BEGIN

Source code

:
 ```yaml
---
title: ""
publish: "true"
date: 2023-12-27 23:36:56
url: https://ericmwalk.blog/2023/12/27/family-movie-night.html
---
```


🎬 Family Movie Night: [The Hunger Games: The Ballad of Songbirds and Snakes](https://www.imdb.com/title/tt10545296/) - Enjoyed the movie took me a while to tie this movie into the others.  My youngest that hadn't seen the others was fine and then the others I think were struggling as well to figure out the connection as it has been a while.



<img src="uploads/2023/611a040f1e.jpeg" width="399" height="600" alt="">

END

Give the records again, exactly as they appear.

Source code

:
 ```yaml
---
title: ""
publish: "true"
date: 2023-12-27 23:36:56
url: https://ericmwalk.blog/2023/12/27/family-movie-night.html
---
```


🎬 Family Movie Night: [The Hunger Games: The Ballad of Songbirds and Snakes](https://www.imdb.com/title/tt10545296/) - Enjoyed the movie took me a while to tie this movie into the others.  My youngest that hadn't seen the others was fine and then the others I think were struggling as well to figure out the connection as it has been a while.



<img src="uploads/2023/611a040f1e.jpeg" width="399" height="600" alt="">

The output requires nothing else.